Adult rats previously submitted to neonatal limited bedding (NLB), a model of early-life stress, display muscle mechanical hyperalgesia and nociceptor hyperexcitability, the underlying mechanism for which is unknown. Since voltage-gated sodium channel subtype 7 (Na1.7) contributes to mechanical hyperalgesia in several preclinical pain models and is critical for nociceptor excitability, we explored its role in the muscle hyperalgesia exhibited by adult NLB rats. Western blot analyses demonstrated increased Na1.7 protein expression in L4-L5 dorsal root ganglia (DRG) from adult NLB rats, and antisense oligodeoxynucleotide (AS ODN) targeting Na1.7 alpha subunit mRNA attenuated the expression of Na1.7 in DRG extracts. While this AS ODN did not affect nociceptive threshold in normal rats it significantly attenuated hyperalgesia in NLB rats. The selective Na1.7 activator OD1 produced dose-dependent mechanical hyperalgesia that was enhanced in NLB rats, whereas the Na1.7 blocker ProTx-II prevented OD1-induced hyperalgesia in control rats and ongoing hyperalgesia in NLB rats.
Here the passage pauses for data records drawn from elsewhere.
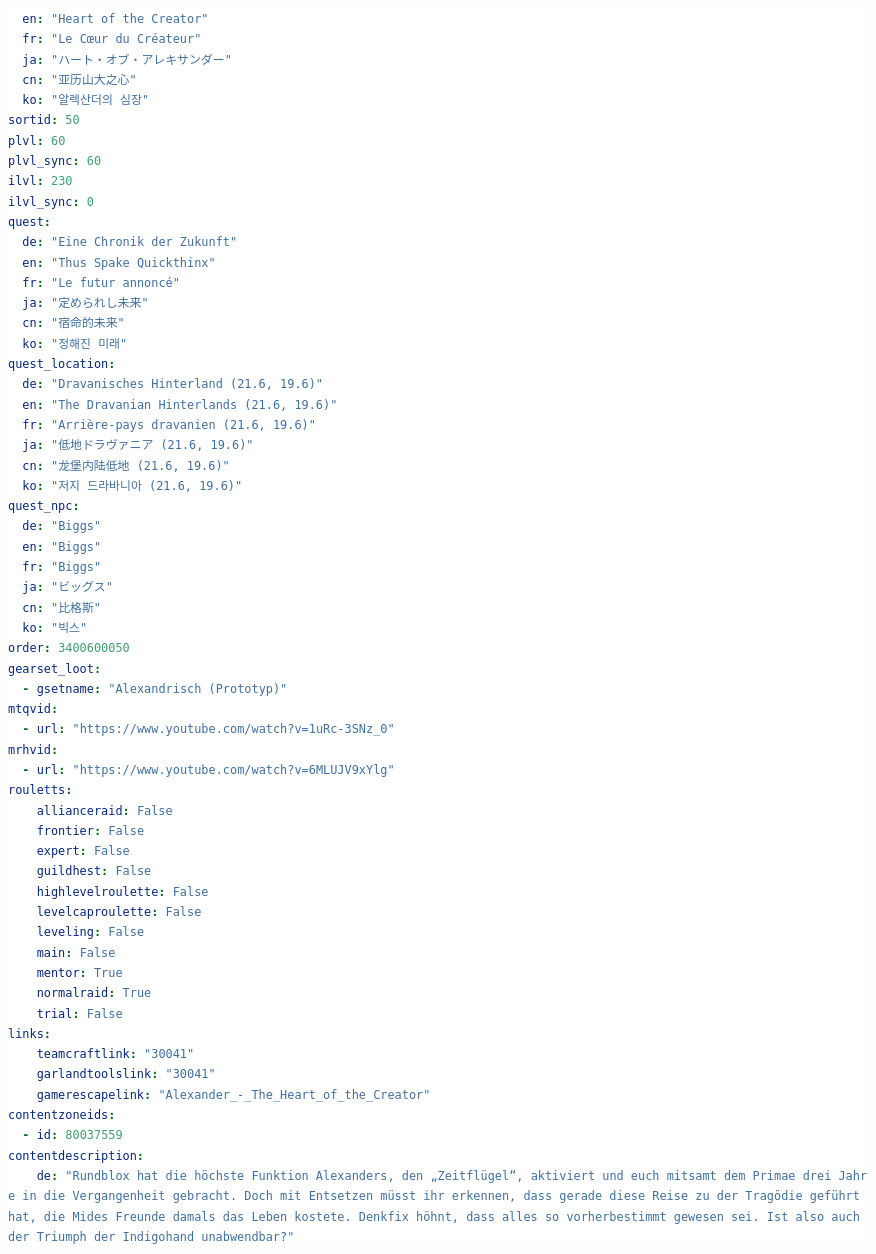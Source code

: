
 ```yaml
  en: "Heart of the Creator"
  fr: "Le Cœur du Créateur"
  ja: "ハート・オブ・アレキサンダー"
  cn: "亚历山大之心"
  ko: "알렉산더의 심장"
sortid: 50
plvl: 60
plvl_sync: 60
ilvl: 230
ilvl_sync: 0
quest:
  de: "Eine Chronik der Zukunft"
  en: "Thus Spake Quickthinx"
  fr: "Le futur annoncé"
  ja: "定められし未来"
  cn: "宿命的未来"
  ko: "정해진 미래"
quest_location:
  de: "Dravanisches Hinterland (21.6, 19.6)"
  en: "The Dravanian Hinterlands (21.6, 19.6)"
  fr: "Arrière-pays dravanien (21.6, 19.6)"
  ja: "低地ドラヴァニア (21.6, 19.6)"
  cn: "龙堡内陆低地 (21.6, 19.6)"
  ko: "저지 드라바니아 (21.6, 19.6)"
quest_npc:
  de: "Biggs"
  en: "Biggs"
  fr: "Biggs"
  ja: "ビッグス"
  cn: "比格斯"
  ko: "빅스"
order: 3400600050
gearset_loot:
  - gsetname: "Alexandrisch (Prototyp)"
mtqvid:
  - url: "https://www.youtube.com/watch?v=1uRc-3SNz_0"
mrhvid:
  - url: "https://www.youtube.com/watch?v=6MLUJV9xYlg"
rouletts:
    allianceraid: False
    frontier: False
    expert: False
    guildhest: False
    highlevelroulette: False
    levelcaproulette: False
    leveling: False
    main: False
    mentor: True
    normalraid: True
    trial: False
links:
    teamcraftlink: "30041"
    garlandtoolslink: "30041"
    gamerescapelink: "Alexander_-_The_Heart_of_the_Creator"
contentzoneids:
  - id: 80037559
contentdescription:
    de: "Rundblox hat die höchste Funktion Alexanders, den „Zeitflügel“, aktiviert und euch mitsamt dem Primae drei Jahre in die Vergangenheit gebracht. Doch mit Entsetzen müsst ihr erkennen, dass gerade diese Reise zu der Tragödie geführt hat, die Mides Freunde damals das Leben kostete. Denkfix höhnt, dass alles so vorherbestimmt gewesen sei. Ist also auch der Triumph der Indigohand unabwendbar?"
```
AS ODN knockdown of extracellular signal-regulated kinase 1/2, which enhances Na1.7 function, also inhibited mechanical hyperalgesia in NLB rats. Our results support the hypothesis that overexpression of Na1.7 in muscle nociceptors play a role in chronic muscle pain induced by early-life stress, suggesting that Na1.7 is a target for the treatment of chronic muscle pain. PERSPECTIVE: We demonstrate that early-life adversity, induced by exposure to inconsistent maternal care, produces chronic muscle hyperalgesia, which depends, at least in part, on increased expression of Na1.7 in nociceptors.